- Born: Paul Robert Kenward 1973 (age 52–53) Royal Borough of Greenwich, London, England
- Education: Dr Challoner's Grammar School
- Alma mater: Lady Margaret Hall, Oxford (University of Oxford)
- Occupation: Businessman
- Employer: British Sugar
- Known for: President of the Oxford Union (Trinity term 1996)
- Title: Managing director of British Sugar
- Spouse: Victoria Atkins

= Paul Kenward =

English businessman (born 1973)

Paul Robert Kenward (born 1973) is an English businessman, managing director of British Sugar and a director of several other companies.

==Early life==
Born in the Royal Borough of Greenwich, Kenward was educated at Dr Challoner's Grammar School in Buckinghamshire, where he won academic prizes. He later attended Lady Margaret Hall, Oxford, and was President of the Oxford Union in the Trinity term of 1996.

==Career==
Kenward's directorships include British Sugar, Pride Oils PLC, Westmill Foods, BE International Foods, Mitra Sugar, Davjon Food and various others.

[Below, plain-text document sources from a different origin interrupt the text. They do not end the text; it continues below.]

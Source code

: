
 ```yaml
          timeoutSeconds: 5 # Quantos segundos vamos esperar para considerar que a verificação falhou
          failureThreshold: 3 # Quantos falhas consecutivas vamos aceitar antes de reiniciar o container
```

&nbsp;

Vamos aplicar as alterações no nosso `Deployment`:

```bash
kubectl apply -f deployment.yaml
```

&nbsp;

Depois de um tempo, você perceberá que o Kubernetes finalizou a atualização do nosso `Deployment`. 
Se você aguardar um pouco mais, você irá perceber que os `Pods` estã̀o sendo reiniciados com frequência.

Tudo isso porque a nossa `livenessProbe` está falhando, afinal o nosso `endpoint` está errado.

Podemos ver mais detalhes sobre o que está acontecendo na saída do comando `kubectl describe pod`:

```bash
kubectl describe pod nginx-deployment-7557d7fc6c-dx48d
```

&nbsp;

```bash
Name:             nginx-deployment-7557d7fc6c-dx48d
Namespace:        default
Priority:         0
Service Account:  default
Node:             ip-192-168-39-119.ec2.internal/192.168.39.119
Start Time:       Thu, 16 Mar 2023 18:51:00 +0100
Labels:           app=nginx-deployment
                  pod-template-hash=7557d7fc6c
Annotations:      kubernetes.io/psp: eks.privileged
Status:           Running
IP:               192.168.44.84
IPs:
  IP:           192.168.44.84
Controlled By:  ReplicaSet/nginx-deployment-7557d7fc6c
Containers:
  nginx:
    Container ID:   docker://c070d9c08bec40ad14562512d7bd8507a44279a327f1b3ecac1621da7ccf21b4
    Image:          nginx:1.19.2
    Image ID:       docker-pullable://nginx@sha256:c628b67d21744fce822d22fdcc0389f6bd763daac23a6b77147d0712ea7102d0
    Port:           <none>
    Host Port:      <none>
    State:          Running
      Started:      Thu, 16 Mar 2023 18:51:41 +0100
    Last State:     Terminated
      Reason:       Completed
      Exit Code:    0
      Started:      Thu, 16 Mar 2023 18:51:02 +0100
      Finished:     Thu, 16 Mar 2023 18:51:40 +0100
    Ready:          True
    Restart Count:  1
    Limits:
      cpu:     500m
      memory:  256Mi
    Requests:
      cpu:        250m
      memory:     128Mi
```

In May 2018 it was reported that Kenward was operating Britain's largest legal cannabis farm. His company produces a non-psychoactive variety of the drug which is used in children's epilepsy medicine. His wife, the Conservative minister Victoria Atkins, announced that she would no longer be speaking for the government on cannabis and some other aspects of her drugs brief, with the Home Office commenting that she had "voluntarily recused herself from policy or decisions relating to cannabis".

==Personal life==
He is the husband of the British Conservative MP Victoria Atkins.